DATA FOR REVIEW Block Start
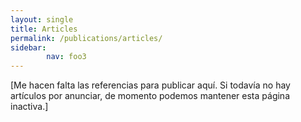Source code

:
 ```yaml
---
layout: single
title: Articles
permalink: /publications/articles/
sidebar:
        nav: foo3
---
```

[Me hacen falta las referencias para publicar aquí. Si todavía no hay artículos por anunciar, de momento podemos mantener esta página inactiva.]
<!--
<table>
        <tr>
                <td> <img src="/assets/images/JoGH.jpg" alt="Journal of Global History" style="width:150px">
                </td>
                <td style="vertical-align:text-top;"> <em> Special Issue of the Journal of Global History</em>
                <br>Forthcoming
                </td>
        </tr>
        <tr>
                <td> <img src="/assets/images/literary_translation.jpg" alt="Literary Translation and Cultural Mediators in ‘Peripheral’ Cultures" style="width:150px">
                </td>
                <td style="vertical-align:text-top;"> <a href="https://www.palgrave.com/gp/book/9783319781136" style="link.color:black; visited.color:black;"><em> Literary Translation and Cultural Mediators in ‘Peripheral’ Cultures. Customs Officers or Smugglers?</em></a>
                <br>Diana Roig Sanz and Reine Meylaerts (Eds.)
                <br>London/New York: Palgrave MacMillan, 2018.
                </td>
        </tr>
</table>
-->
DATA FOR REVIEW Block End
§ **TASK**
Could you show every line of the material that includes the string "Global"?

§ **SOLVED PROBLEM**
                <td> <img src="/assets/images/JoGH.jpg" alt="Journal of Global History" style="width:150px">
                <td style="vertical-align:text-top;"> <em> Special Issue of the Journal of Global History</em>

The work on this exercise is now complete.